A boat travels 45 miles upstream in 5h. The boat travels the same distance downstream in 3hr. What is the rate of the boat in still water? What is the rate of the current? (thank you)

still-water speed: s

river speed: r

45 = 5(s-r) = 3(s+r)

5s - 5r = 45
3s + 3r = 45
multiply to match coefficients of r:
15s-15r=135
15s+15r=225

30s = 360
s=12
r=3

check:
45mi/9mph = 5 hr
45mi/15mph = 3 hr

To find the rate of the boat in still water, we can use the concept of relative motion. Let's assume the rate of the boat in still water is 'B' mph and the rate of the current is 'C' mph.

When the boat travels upstream, against the current, its effective speed decreases. So, the boat's actual speed is given by (B - C) mph.

Similarly, when the boat travels downstream, with the current, its effective speed increases. So, the boat's actual speed is given by (B + C) mph.

We are given that the boat travels 45 miles upstream in 5 hours, so we can write:

45 = (B - C) * 5 ---(1)

And the boat travels the same distance downstream in 3 hours, so we can write:

45 = (B + C) * 3 ---(2)

We can now solve these equations to find the values of B and C.

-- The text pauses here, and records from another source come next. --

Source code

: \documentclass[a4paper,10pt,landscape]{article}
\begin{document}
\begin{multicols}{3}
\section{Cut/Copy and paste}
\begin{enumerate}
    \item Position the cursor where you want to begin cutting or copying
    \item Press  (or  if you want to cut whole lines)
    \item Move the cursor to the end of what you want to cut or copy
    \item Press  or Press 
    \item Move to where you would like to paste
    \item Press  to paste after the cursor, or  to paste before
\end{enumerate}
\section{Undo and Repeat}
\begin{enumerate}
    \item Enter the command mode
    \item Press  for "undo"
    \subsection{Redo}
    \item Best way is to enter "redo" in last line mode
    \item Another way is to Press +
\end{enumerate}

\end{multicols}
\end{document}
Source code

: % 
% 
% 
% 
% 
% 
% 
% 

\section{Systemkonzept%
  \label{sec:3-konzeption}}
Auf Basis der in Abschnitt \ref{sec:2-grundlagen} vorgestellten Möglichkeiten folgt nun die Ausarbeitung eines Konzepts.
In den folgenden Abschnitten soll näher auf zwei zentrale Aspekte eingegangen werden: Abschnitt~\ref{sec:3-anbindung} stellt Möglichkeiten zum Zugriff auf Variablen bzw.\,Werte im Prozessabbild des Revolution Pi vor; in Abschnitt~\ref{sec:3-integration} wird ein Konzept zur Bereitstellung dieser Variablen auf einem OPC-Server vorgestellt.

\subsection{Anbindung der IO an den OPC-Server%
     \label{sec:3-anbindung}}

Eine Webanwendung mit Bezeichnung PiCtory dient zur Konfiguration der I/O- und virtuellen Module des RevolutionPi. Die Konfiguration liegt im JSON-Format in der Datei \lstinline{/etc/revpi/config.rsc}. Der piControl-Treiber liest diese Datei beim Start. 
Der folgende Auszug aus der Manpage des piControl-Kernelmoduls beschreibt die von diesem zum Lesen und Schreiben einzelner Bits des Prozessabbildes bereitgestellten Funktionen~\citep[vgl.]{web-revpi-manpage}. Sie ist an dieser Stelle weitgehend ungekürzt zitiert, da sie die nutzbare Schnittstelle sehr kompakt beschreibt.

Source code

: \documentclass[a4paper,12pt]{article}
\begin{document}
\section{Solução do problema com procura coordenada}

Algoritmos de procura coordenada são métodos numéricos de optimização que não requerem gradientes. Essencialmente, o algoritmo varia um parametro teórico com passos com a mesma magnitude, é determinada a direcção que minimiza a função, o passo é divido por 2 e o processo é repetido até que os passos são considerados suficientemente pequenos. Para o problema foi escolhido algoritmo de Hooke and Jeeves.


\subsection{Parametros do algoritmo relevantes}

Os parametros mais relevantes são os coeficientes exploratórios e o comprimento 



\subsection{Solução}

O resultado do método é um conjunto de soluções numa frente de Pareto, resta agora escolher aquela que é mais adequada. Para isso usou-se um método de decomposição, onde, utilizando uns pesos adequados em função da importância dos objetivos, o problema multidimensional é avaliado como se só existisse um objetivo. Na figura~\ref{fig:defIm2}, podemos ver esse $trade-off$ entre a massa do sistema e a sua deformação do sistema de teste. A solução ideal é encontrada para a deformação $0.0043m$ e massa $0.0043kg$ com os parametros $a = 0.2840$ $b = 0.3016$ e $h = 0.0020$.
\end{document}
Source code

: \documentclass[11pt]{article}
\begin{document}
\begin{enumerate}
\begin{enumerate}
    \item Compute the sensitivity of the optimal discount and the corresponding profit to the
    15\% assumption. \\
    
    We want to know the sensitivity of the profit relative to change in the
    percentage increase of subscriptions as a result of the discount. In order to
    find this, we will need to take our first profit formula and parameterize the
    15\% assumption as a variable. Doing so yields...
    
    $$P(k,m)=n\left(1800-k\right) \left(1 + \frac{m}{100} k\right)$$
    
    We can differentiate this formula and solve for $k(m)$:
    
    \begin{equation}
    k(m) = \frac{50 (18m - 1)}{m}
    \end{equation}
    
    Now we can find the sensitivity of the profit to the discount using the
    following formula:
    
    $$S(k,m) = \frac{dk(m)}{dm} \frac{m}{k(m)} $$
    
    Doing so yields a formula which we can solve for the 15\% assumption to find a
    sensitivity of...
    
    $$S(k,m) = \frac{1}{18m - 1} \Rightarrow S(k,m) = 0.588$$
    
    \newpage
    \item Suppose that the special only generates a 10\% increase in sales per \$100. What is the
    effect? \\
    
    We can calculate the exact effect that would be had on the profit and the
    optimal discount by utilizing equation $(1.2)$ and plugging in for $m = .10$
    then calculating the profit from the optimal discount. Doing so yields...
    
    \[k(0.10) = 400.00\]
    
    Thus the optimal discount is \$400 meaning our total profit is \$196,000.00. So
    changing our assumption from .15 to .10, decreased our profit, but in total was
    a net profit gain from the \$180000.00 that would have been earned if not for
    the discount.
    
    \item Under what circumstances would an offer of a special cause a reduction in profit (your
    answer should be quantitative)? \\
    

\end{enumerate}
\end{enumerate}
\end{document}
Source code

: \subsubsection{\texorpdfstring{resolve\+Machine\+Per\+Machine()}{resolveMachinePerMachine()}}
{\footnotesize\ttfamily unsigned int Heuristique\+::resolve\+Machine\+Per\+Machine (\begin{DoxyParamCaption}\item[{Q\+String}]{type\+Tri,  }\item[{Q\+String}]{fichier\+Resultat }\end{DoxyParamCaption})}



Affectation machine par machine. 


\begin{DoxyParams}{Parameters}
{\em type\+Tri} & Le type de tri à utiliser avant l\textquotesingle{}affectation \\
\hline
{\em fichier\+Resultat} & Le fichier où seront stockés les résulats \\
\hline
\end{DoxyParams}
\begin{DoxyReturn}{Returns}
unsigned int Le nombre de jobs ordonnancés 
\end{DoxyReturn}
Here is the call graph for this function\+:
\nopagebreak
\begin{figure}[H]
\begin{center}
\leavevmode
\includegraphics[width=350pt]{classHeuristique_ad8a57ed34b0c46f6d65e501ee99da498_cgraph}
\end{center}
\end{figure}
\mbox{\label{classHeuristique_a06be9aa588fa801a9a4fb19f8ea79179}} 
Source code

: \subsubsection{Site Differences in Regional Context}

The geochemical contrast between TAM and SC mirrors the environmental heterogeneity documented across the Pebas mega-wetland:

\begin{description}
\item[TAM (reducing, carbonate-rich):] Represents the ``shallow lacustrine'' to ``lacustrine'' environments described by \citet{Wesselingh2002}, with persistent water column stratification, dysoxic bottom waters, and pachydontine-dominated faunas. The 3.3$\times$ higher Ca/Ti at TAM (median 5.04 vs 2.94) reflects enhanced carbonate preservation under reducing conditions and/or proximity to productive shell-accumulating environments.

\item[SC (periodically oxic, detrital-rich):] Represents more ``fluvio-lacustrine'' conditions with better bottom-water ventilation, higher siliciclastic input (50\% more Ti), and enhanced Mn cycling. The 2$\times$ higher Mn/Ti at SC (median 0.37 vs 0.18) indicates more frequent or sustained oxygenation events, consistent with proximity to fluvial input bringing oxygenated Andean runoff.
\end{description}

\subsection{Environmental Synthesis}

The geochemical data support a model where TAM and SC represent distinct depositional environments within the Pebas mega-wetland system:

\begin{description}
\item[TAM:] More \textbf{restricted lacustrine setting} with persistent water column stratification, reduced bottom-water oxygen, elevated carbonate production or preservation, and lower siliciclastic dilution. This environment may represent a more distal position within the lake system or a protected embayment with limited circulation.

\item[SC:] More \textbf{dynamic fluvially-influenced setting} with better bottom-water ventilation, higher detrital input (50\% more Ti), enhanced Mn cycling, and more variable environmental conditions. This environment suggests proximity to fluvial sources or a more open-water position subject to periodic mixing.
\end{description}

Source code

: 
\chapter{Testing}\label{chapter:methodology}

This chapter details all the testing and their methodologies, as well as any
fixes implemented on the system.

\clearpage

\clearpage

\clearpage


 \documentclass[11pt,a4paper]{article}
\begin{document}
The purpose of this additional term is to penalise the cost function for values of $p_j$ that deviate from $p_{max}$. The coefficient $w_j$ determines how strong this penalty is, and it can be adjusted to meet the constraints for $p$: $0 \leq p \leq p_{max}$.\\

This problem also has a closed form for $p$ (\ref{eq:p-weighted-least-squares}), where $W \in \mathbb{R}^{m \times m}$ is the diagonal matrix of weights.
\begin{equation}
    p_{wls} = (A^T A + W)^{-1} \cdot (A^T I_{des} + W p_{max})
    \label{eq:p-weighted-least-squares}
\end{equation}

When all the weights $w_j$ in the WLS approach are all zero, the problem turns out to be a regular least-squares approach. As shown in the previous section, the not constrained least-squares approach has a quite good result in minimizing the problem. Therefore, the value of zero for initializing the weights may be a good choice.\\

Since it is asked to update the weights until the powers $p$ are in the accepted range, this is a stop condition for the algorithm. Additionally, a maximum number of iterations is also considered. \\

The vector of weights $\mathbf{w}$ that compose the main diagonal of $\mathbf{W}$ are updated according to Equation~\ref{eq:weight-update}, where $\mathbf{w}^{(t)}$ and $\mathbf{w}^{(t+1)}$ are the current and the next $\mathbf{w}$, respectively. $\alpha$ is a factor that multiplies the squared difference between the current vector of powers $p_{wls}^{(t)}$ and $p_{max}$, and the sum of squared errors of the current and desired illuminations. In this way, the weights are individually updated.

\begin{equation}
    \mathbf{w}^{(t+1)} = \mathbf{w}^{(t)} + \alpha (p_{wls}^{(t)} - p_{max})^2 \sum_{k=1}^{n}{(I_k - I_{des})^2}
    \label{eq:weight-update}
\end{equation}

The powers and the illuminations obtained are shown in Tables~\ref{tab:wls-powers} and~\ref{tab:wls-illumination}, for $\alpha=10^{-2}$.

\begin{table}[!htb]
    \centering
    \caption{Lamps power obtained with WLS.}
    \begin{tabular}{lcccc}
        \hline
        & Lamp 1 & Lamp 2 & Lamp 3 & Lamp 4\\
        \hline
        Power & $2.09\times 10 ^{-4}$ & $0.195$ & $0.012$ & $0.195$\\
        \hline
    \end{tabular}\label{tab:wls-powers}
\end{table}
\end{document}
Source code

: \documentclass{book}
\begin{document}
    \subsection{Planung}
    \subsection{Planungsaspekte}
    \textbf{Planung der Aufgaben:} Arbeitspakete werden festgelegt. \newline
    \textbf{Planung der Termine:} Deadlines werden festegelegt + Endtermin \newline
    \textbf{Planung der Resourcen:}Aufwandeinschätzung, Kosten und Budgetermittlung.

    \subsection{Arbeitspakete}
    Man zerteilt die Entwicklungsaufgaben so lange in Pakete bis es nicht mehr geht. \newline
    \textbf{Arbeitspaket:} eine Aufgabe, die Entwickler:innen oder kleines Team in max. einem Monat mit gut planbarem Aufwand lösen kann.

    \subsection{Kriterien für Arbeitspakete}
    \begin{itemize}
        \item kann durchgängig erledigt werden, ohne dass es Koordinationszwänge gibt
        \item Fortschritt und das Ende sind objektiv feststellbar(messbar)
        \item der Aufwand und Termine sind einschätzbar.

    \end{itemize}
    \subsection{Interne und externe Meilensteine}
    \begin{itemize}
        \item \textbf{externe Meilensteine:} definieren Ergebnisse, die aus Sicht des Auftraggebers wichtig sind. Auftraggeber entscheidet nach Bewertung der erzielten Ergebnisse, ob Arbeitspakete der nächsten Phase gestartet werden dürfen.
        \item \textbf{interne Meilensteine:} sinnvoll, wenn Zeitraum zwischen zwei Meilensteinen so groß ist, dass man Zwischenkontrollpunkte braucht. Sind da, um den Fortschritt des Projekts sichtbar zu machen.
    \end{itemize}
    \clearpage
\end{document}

First, let's simplify equation (1):

45 = 5B - 5C
9 = B - C ---(3)

Now, let's simplify equation (2):

45 = 3B + 3C
15 = B + C ---(4)

Now, we can solve equations (3) and (4) simultaneously. Adding equation (3) and equation (4), we get:

9 + 15 = B - C + B + C
24 = 2B
B = 12

Substituting the value of B into equation (4), we can find the value of C:

15 = 12 + C
C = 3

Therefore, the rate of the boat in still water is 12 mph, and the rate of the current is 3 mph.

To find the rate of the boat in still water, we need to consider the rate of the current as well. Let's assume the rate of the boat in still water is 'b' miles per hour and the rate of the current is 'c' miles per hour.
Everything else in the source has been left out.